#### WHAT YOU NEED TO DO:
Scan the material below and copy every line holding the word "Governance".

#### DATASET RECORDS:
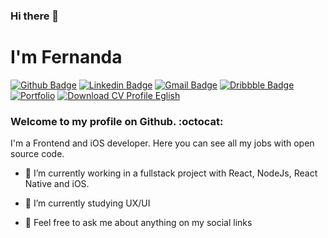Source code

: ### Hi there 👋
# I'm Fernanda 

[![Github Badge](https://img.shields.io/badge/-Github-000?style=flat-square&logo=Github&logoColor=white&link=https://github.com/fernandaaraujo)](https://github.com/fernandaaraujo)
[![Linkedin Badge](https://img.shields.io/badge/-LinkedIn-blue?style=flat-square&logo=Linkedin&logoColor=white&link=https://www.linkedin.com/in/fernandaaraujof/)](https://www.linkedin.com/in/fernandaaraujof/)
[![Gmail Badge](https://img.shields.io/badge/-Gmail-c14438?style=flat-square&logo=Gmail&logoColor=white&link=mailto:nanda.arf@gmail.com)](mailto:nanda.arf@gmail.com)
[![Dribbble Badge](https://img.shields.io/badge/-Dribbble-EA4C89?style=flat-square&labelColor=EA4C89&logo=dribbble&logoColor=white&link=https://dribbble.com/faraujof)](https://dribbble.com/faraujof)
[![Portfolio](https://img.shields.io/badge/See%20my-Portfolio-ab9ffa?style=flat-square&link=https://fernandaaraujo.dev)](https://fernandaaraujo.dev)
[![Download CV Profile Eglish](https://img.shields.io/badge/Download-CV%20Profile-blue?style=flat-square)](https://drive.google.com/file/d/1U2jTvzXt1xVu7-6zKR2SmRqvgQoAudkR/view?usp=sharing)

### Welcome to my profile on Github. :octocat:
I'm a Frontend and iOS developer. 
Here you can see all my jobs with open source code. 

- 🔭 I’m currently working in a fullstack project with React, NodeJs, React Native and iOS.
- 🌱 I’m currently studying UX/UI

- 💬 Feel free to ask me about anything on my social links
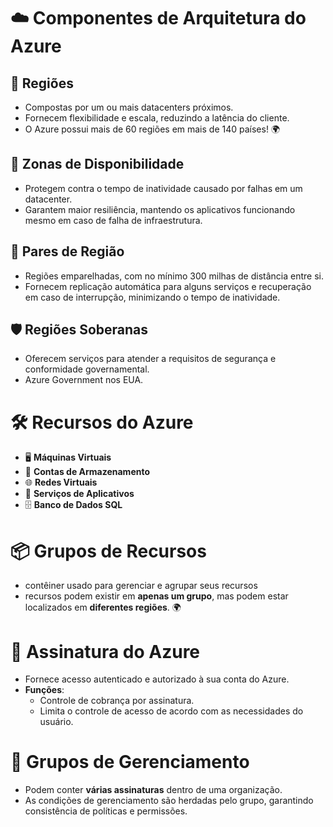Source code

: # ☁️ Componentes de Arquitetura do Azure

## 📍 Regiões
- Compostas por um ou mais datacenters próximos.
- Fornecem flexibilidade e escala, reduzindo a latência do cliente.
- O Azure possui mais de 60 regiões em mais de 140 países! 🌍

## 🏢 Zonas de Disponibilidade
- Protegem contra o tempo de inatividade causado por falhas em um datacenter.
- Garantem maior resiliência, mantendo os aplicativos funcionando mesmo em caso de falha de infraestrutura.

## 🔗 Pares de Região
- Regiões emparelhadas, com no mínimo 300 milhas de distância entre si.
-  Fornecem replicação automática para alguns serviços e recuperação em caso de interrupção, minimizando o tempo de inatividade.

## 🛡️ Regiões Soberanas
- Oferecem serviços para atender a requisitos de segurança e conformidade governamental.
- Azure Government nos EUA.


# 🛠️ Recursos do Azure

- 🖥️ **Máquinas Virtuais**
- 💾 **Contas de Armazenamento**
- 🌐 **Redes Virtuais**
- 📱 **Serviços de Aplicativos**
- 🗄️ **Banco de Dados SQL**


# 📦 Grupos de Recursos
- contêiner usado para gerenciar e agrupar seus recursos
- recursos podem existir em **apenas um grupo**, mas podem estar localizados em **diferentes regiões**. 🌍


# 🔑 Assinatura do Azure

- Fornece acesso autenticado e autorizado à sua conta do Azure.
- **Funções**:
  - Controle de cobrança por assinatura.
  - Limita o controle de acesso de acordo com as necessidades do usuário.


# 🏢 Grupos de Gerenciamento

- Podem conter **várias assinaturas** dentro de uma organização.
- As condições de gerenciamento são herdadas pelo grupo, garantindo consistência de políticas e permissões.

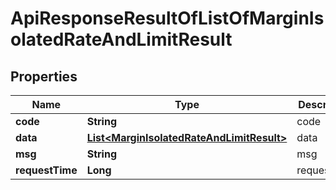 

# ApiResponseResultOfListOfMarginIsolatedRateAndLimitResult


## Properties

| Name | Type | Description | Notes |
|------------ | ------------- | ------------- | -------------|
|**code** | **String** | code |  [optional] |
|**data** | [**List&lt;MarginIsolatedRateAndLimitResult&gt;**](MarginIsolatedRateAndLimitResult.md) | data |  [optional] |
|**msg** | **String** | msg |  [optional] |
|**requestTime** | **Long** | requestTime |  [optional] |



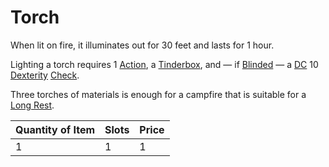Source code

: # Torch

When lit on fire, it illuminates out for 30 feet and lasts for 1 hour.

Lighting a torch requires 1 [Action](../../../Game%20Procedures/Core%20Procedures/Action.md), a [Tinderbox](../10%20Coins/Tinderbox.md), and — if [Blinded](../../../Game%20Procedures/Conditions/Blinded.md) — a [DC](../../../Game%20Procedures/Core%20Procedures/DC.md) 10 [Dexterity](../../../Player%20Characters/The%20Ability%20Scores/Dexterity.md) [Check](../../../Game%20Procedures/Core%20Procedures/Check.md).

Three torches of materials is enough for a campfire that is suitable for a [Long Rest](../../../Game%20Procedures/Core%20Procedures/Resting.md#Long%20Rest).

| Quantity of Item |  Slots | Price |
| ---------------- | ------ | ----- |
| 1                | 1      | 1     |
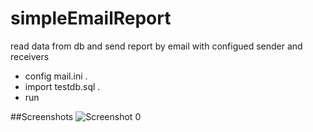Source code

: # simpleEmailReport
read data from db and send report by email with configued sender and receivers 

- config mail.ini .   
- import testdb.sql .  
- run

##Screenshots
![Screenshot 0](https://raw.githubusercontent.com/zealot2002/simpleEmailReport/master/screenshot/%E5%B1%8F%E5%B9%95%E5%BF%AB%E7%85%A7%202017-01-18%20%E4%B8%8A%E5%8D%8811.25.57.png)


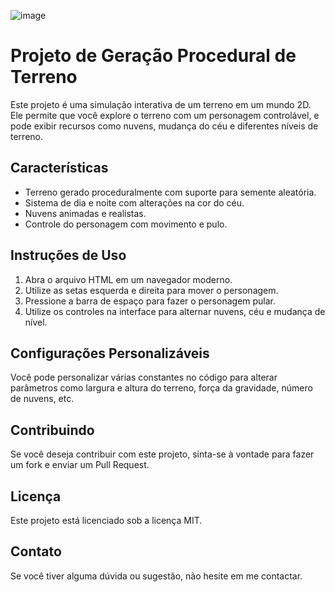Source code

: ![image](https://github.com/AthosVinicius/procedural_world_js/assets/5545297/b2ce4570-90ac-4a1d-9cc8-d4fcf0f47b51)

# Projeto de Geração Procedural de Terreno

Este projeto é uma simulação interativa de um terreno em um mundo 2D. Ele permite que você explore o terreno com um personagem controlável, e pode exibir recursos como nuvens, mudança do céu e diferentes níveis de terreno.

## Características

- Terreno gerado proceduralmente com suporte para semente aleatória.
- Sistema de dia e noite com alterações na cor do céu.
- Nuvens animadas e realistas.
- Controle do personagem com movimento e pulo.

## Instruções de Uso

1. Abra o arquivo HTML em um navegador moderno.
2. Utilize as setas esquerda e direita para mover o personagem.
3. Pressione a barra de espaço para fazer o personagem pular.
4. Utilize os controles na interface para alternar nuvens, céu e mudança de nível.

## Configurações Personalizáveis

Você pode personalizar várias constantes no código para alterar parâmetros como largura e altura do terreno, força da gravidade, número de nuvens, etc.

## Contribuindo

Se você deseja contribuir com este projeto, sinta-se à vontade para fazer um fork e enviar um Pull Request.

## Licença

Este projeto está licenciado sob a licença MIT.

## Contato

Se você tiver alguma dúvida ou sugestão, não hesite em me contactar.
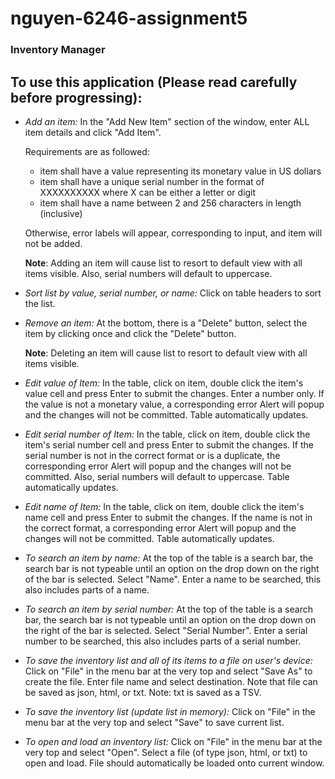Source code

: # nguyen-6246-assignment5
### Inventory Manager

## To use this application (Please read carefully before progressing):

* _Add an item:_ In the "Add New Item" section of the window, enter ALL item details and click "Add Item".

    Requirements are as followed:
    * item shall have a value representing its monetary value in US dollars
    * item shall have a unique serial number in the format of XXXXXXXXXX where X can be either a letter or digit
    * item shall have a name between 2 and 256 characters in length (inclusive)
   
   Otherwise, error labels will appear, corresponding to input, and item will not be added. 
   
    **Note**: Adding an item will cause list to resort to default view with all items visible. Also, serial numbers will default to uppercase.

* _Sort list by value, serial number, or name:_ Click on table headers to sort the list.

* _Remove an item:_ At the bottom, there is a "Delete" button, select the item by clicking once and click the "Delete" button.
    
    **Note**: Deleting an item will cause list to resort to default view with all items visible.

* _Edit value of Item:_ In the table, click on item, double click the item's value cell and press Enter to submit the changes. Enter a number only. If the value is not a monetary value, a corresponding error Alert will popup and the changes will not be committed. Table automatically updates. 

* _Edit serial number of Item:_ In the table, click on item, double click the item's serial number cell and press Enter to submit the changes. If the serial number is not in the correct format or is a duplicate, the corresponding error Alert will popup and the changes will not be committed. Also, serial numbers will default to uppercase.
Table automatically updates. 

* _Edit name of Item:_ In the table, click on item, double click the item's name cell and press Enter to submit the changes. If the name is not in the correct format, a corresponding error Alert will popup and the changes will not be committed. Table automatically updates. 

* _To search an item by name:_ At the top of the table is a search bar, the search bar is not typeable until an option on the drop down on the right of the bar is selected. Select "Name". Enter a name to be searched, this also includes parts of a name. 

* _To search an item by serial number:_ At the top of the table is a search bar, the search bar is not typeable until an option on the drop down on the right of the bar is selected. Select "Serial Number". Enter a serial number to be searched, this also includes parts of a serial number. 

* _To save the inventory list and all of its items to a file on user's device:_ Click on "File" in the menu bar at the very top and select "Save As" to create the file. Enter file name and select destination. Note that file can be saved as json, html, or txt. Note: txt is saved as a TSV.

* _To save the inventory list (update list in memory):_ Click on "File" in the menu bar at the very top and select "Save" to save current list.

* _To open and load an inventory list:_ Click on "File" in the menu bar at the very top and select "Open". Select a file (of type json, html, or txt) to open and load. File should automatically be loaded onto current window.
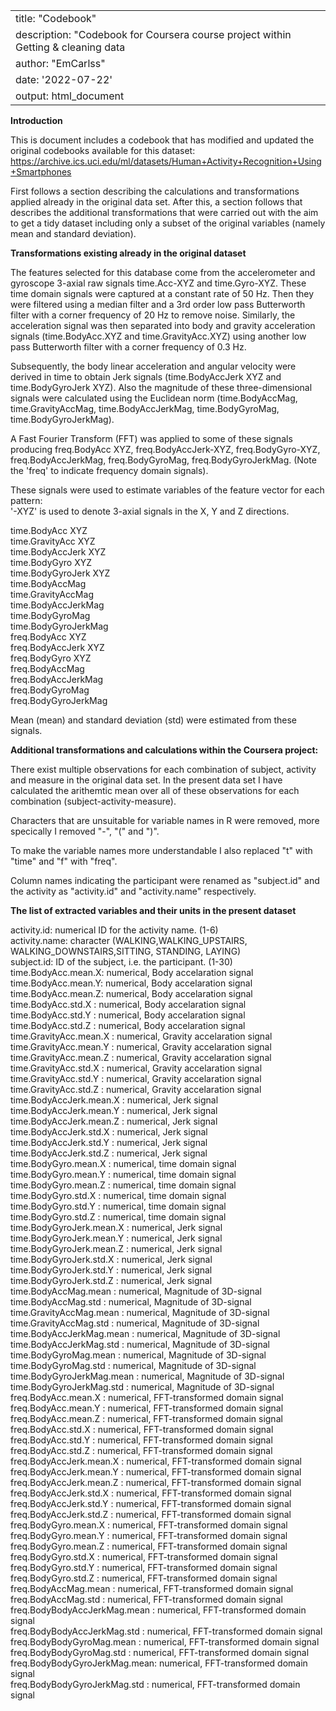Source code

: 
|                                                                                   |
|------------------------------------------------------------------------|
| title: "Codebook"                                                                 |
| description: "Codebook for Coursera course project within Getting & cleaning data |
| author: "EmCarlss"                                                                |
| date: '2022-07-22'                                                                |
| output: html_document                                                             |

**Introduction**

This is document includes a codebook that has modified and updated the original codebooks available for this dataset: <https://archive.ics.uci.edu/ml/datasets/Human+Activity+Recognition+Using+Smartphones>

First follows a section describing the calculations and transformations applied already in the original data set.
After this, a section follows that describes the additional transformations that were carried out with the aim to get a tidy dataset including only a subset of the original variables (namely mean and standard deviation).

**Transformations existing already in the original dataset**

The features selected for this database come from the accelerometer and gyroscope 3-axial raw signals time.Acc-XYZ and time.Gyro-XYZ.
These time domain signals were captured at a constant rate of 50 Hz.
Then they were filtered using a median filter and a 3rd order low pass Butterworth filter with a corner frequency of 20 Hz to remove noise.
Similarly, the acceleration signal was then separated into body and gravity acceleration signals (time.BodyAcc.XYZ and time.GravityAcc.XYZ) using another low pass Butterworth filter with a corner frequency of 0.3 Hz.

Subsequently, the body linear acceleration and angular velocity were derived in time to obtain Jerk signals (time.BodyAccJerk XYZ and time.BodyGyroJerk XYZ).
Also the magnitude of these three-dimensional signals were calculated using the Euclidean norm (time.BodyAccMag, time.GravityAccMag, time.BodyAccJerkMag, time.BodyGyroMag, time.BodyGyroJerkMag).

A Fast Fourier Transform (FFT) was applied to some of these signals producing freq.BodyAcc XYZ, freq.BodyAccJerk-XYZ, freq.BodyGyro-XYZ, freq.BodyAccJerkMag, freq.BodyGyroMag, freq.BodyGyroJerkMag.
(Note the 'freq' to indicate frequency domain signals).

These signals were used to estimate variables of the feature vector for each pattern:\
'-XYZ' is used to denote 3-axial signals in the X, Y and Z directions.

time.BodyAcc XYZ\
time.GravityAcc XYZ\
time.BodyAccJerk XYZ\
time.BodyGyro XYZ\
time.BodyGyroJerk XYZ\
time.BodyAccMag\
time.GravityAccMag\
time.BodyAccJerkMag\
time.BodyGyroMag\
time.BodyGyroJerkMag\
freq.BodyAcc XYZ\
freq.BodyAccJerk XYZ\
freq.BodyGyro XYZ\
freq.BodyAccMag\
freq.BodyAccJerkMag\
freq.BodyGyroMag\
freq.BodyGyroJerkMag

Mean (mean) and standard deviation (std) were estimated from these signals.

**Additional transformations and calculations within the Coursera project:**

There exist multiple observations for each combination of subject, activity and measure in the original data set.
In the present data set I have calculated the arithemtic mean over all of these observations for each combination (subject-activity-measure).

Characters that are unsuitable for variable names in R were removed, more specically I removed "-", "(" and ")".

To make the variable names more understandable I also replaced "t" with "time" and "f" with "freq".

Column names indicating the participant were renamed as "subject.id" and the activity as "activity.id" and "activity.name" respectively.

**The list of extracted variables and their units in the present dataset**

activity.id: numerical ID for the activity name.
(1-6)\
activity.name: character (WALKING,WALKING_UPSTAIRS, WALKING_DOWNSTAIRS,SITTING, STANDING, LAYING)\
subject.id: ID of the subject, i.e. the participant.
(1-30)\
time.BodyAcc.mean.X: numerical, Body accelaration signal\
time.BodyAcc.mean.Y: numerical, Body accelaration signal\
time.BodyAcc.mean.Z: numerical, Body accelaration signal\
time.BodyAcc.std.X : numerical, Body accelaration signal\
time.BodyAcc.std.Y : numerical, Body accelaration signal\
time.BodyAcc.std.Z : numerical, Body accelaration signal\
time.GravityAcc.mean.X : numerical, Gravity accelaration signal\
time.GravityAcc.mean.Y : numerical, Gravity accelaration signal\
time.GravityAcc.mean.Z : numerical, Gravity accelaration signal\
time.GravityAcc.std.X : numerical, Gravity accelaration signal\
time.GravityAcc.std.Y : numerical, Gravity accelaration signal\
time.GravityAcc.std.Z : numerical, Gravity accelaration signal\
time.BodyAccJerk.mean.X : numerical, Jerk signal\
time.BodyAccJerk.mean.Y : numerical, Jerk signal\
time.BodyAccJerk.mean.Z : numerical, Jerk signal\
time.BodyAccJerk.std.X : numerical, Jerk signal\
time.BodyAccJerk.std.Y : numerical, Jerk signal\
time.BodyAccJerk.std.Z : numerical, Jerk signal\
time.BodyGyro.mean.X : numerical, time domain signal\
time.BodyGyro.mean.Y : numerical, time domain signal\
time.BodyGyro.mean.Z : numerical, time domain signal\
time.BodyGyro.std.X : numerical, time domain signal\
time.BodyGyro.std.Y : numerical, time domain signal\
time.BodyGyro.std.Z : numerical, time domain signal\
time.BodyGyroJerk.mean.X : numerical, Jerk signal\
time.BodyGyroJerk.mean.Y : numerical, Jerk signal\
time.BodyGyroJerk.mean.Z : numerical, Jerk signal\
time.BodyGyroJerk.std.X : numerical, Jerk signal\
time.BodyGyroJerk.std.Y : numerical, Jerk signal\
time.BodyGyroJerk.std.Z : numerical, Jerk signal\
time.BodyAccMag.mean : numerical, Magnitude of 3D-signal\
time.BodyAccMag.std : numerical, Magnitude of 3D-signal\
time.GravityAccMag.mean : numerical, Magnitude of 3D-signal\
time.GravityAccMag.std : numerical, Magnitude of 3D-signal\
time.BodyAccJerkMag.mean : numerical, Magnitude of 3D-signal\
time.BodyAccJerkMag.std : numerical, Magnitude of 3D-signal\
time.BodyGyroMag.mean : numerical, Magnitude of 3D-signal\
time.BodyGyroMag.std : numerical, Magnitude of 3D-signal\
time.BodyGyroJerkMag.mean : numerical, Magnitude of 3D-signal\
time.BodyGyroJerkMag.std : numerical, Magnitude of 3D-signal\
freq.BodyAcc.mean.X : numerical, FFT-transformed domain signal\
freq.BodyAcc.mean.Y : numerical, FFT-transformed domain signal\
freq.BodyAcc.mean.Z : numerical, FFT-transformed domain signal\
freq.BodyAcc.std.X : numerical, FFT-transformed domain signal\
freq.BodyAcc.std.Y : numerical, FFT-transformed domain signal\
freq.BodyAcc.std.Z : numerical, FFT-transformed domain signal\
freq.BodyAccJerk.mean.X : numerical, FFT-transformed domain signal\
freq.BodyAccJerk.mean.Y : numerical, FFT-transformed domain signal\
freq.BodyAccJerk.mean.Z : numerical, FFT-transformed domain signal\
freq.BodyAccJerk.std.X : numerical, FFT-transformed domain signal\
freq.BodyAccJerk.std.Y : numerical, FFT-transformed domain signal\
freq.BodyAccJerk.std.Z : numerical, FFT-transformed domain signal\
freq.BodyGyro.mean.X : numerical, FFT-transformed domain signal\
freq.BodyGyro.mean.Y : numerical, FFT-transformed domain signal\
freq.BodyGyro.mean.Z : numerical, FFT-transformed domain signal\
freq.BodyGyro.std.X : numerical, FFT-transformed domain signal\
freq.BodyGyro.std.Y : numerical, FFT-transformed domain signal\
freq.BodyGyro.std.Z : numerical, FFT-transformed domain signal\
freq.BodyAccMag.mean : numerical, FFT-transformed domain signal\
freq.BodyAccMag.std : numerical, FFT-transformed domain signal\
freq.BodyBodyAccJerkMag.mean : numerical, FFT-transformed domain signal\
freq.BodyBodyAccJerkMag.std : numerical, FFT-transformed domain signal\
freq.BodyBodyGyroMag.mean : numerical, FFT-transformed domain signal\
freq.BodyBodyGyroMag.std : numerical, FFT-transformed domain signal\
freq.BodyBodyGyroJerkMag.mean: numerical, FFT-transformed domain signal\
freq.BodyBodyGyroJerkMag.std : numerical, FFT-transformed domain signal
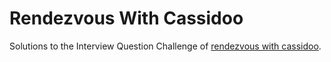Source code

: # Rendezvous With Cassidoo
Solutions to the Interview Question Challenge of [rendezvous with cassidoo](https://buttondown.email/cassidoo/archive).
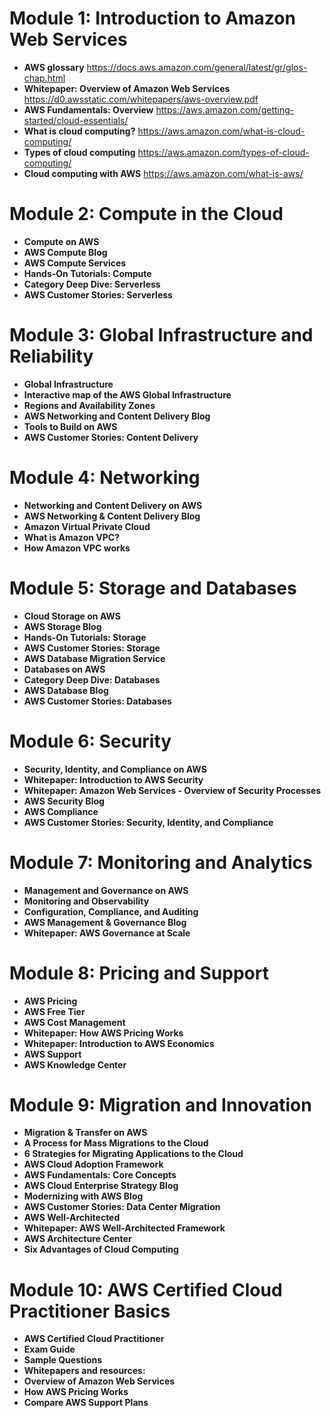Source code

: # Module 1: Introduction to Amazon Web Services
*	**AWS glossary** https://docs.aws.amazon.com/general/latest/gr/glos-chap.html
*	**Whitepaper: Overview of Amazon Web Services** https://d0.awsstatic.com/whitepapers/aws-overview.pdf
*	**AWS Fundamentals: Overview** https://aws.amazon.com/getting-started/cloud-essentials/
*	**What is cloud computing?** https://aws.amazon.com/what-is-cloud-computing/
*	**Types of cloud computing** https://aws.amazon.com/types-of-cloud-computing/
*	**Cloud computing with AWS** https://aws.amazon.com/what-is-aws/

# Module 2: Compute in the Cloud
* **Compute on AWS**
* **AWS Compute Blog**
* **AWS Compute Services**
* **Hands-On Tutorials: Compute**
* **Category Deep Dive: Serverless**
* **AWS Customer Stories: Serverless**

# Module 3: Global Infrastructure and Reliability
* **Global Infrastructure**
* **Interactive map of the AWS Global Infrastructure**
* **Regions and Availability Zones**
* **AWS Networking and Content Delivery Blog**
* **Tools to Build on AWS**
* **AWS Customer Stories: Content Delivery**

# Module 4: Networking
* **Networking and Content Delivery on AWS**
* **AWS Networking & Content Delivery Blog**
* **Amazon Virtual Private Cloud**
* **What is Amazon VPC?**
* **How Amazon VPC works**

# Module 5: Storage and Databases
* **Cloud Storage on AWS**
* **AWS Storage Blog**
* **Hands-On Tutorials: Storage**
* **AWS Customer Stories: Storage**
* **AWS Database Migration Service**
* **Databases on AWS**
* **Category Deep Dive: Databases**
* **AWS Database Blog**
* **AWS Customer Stories: Databases**

# Module 6: Security
* **Security, Identity, and Compliance on AWS**
* **Whitepaper: Introduction to AWS Security**
* **Whitepaper: Amazon Web Services - Overview of Security Processes**
* **AWS Security Blog**
* **AWS Compliance**
* **AWS Customer Stories: Security, Identity, and Compliance**

# Module 7: Monitoring and Analytics
* **Management and Governance on AWS**
* **Monitoring and Observability**
* **Configuration, Compliance, and Auditing**
* **AWS Management & Governance Blog**
* **Whitepaper: AWS Governance at Scale**

# Module 8: Pricing and Support
* **AWS Pricing**
* **AWS Free Tier**
* **AWS Cost Management**
* **Whitepaper: How AWS Pricing Works**
* **Whitepaper: Introduction to AWS Economics**
* **AWS Support**
* **AWS Knowledge Center**

# Module 9: Migration and Innovation
* **Migration & Transfer on AWS**
* **A Process for Mass Migrations to the Cloud**
* **6 Strategies for Migrating Applications to the Cloud**
* **AWS Cloud Adoption Framework**
* **AWS Fundamentals: Core Concepts**
* **AWS Cloud Enterprise Strategy Blog**
* **Modernizing with AWS Blog**
* **AWS Customer Stories: Data Center Migration**
* **AWS Well-Architected**
* **Whitepaper: AWS Well-Architected Framework**
* **AWS Architecture Center**
* **Six Advantages of Cloud Computing**

# Module 10: AWS Certified Cloud Practitioner Basics
* **AWS Certified Cloud Practitioner**
* **Exam Guide**
* **Sample Questions**
* **Whitepapers and resources:**
* **Overview of Amazon Web Services**
* **How AWS Pricing Works**
* **Compare AWS Support Plans**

#### THE ANSWER:
* **Management and Governance on AWS**
* **AWS Management & Governance Blog**
* **Whitepaper: AWS Governance at Scale**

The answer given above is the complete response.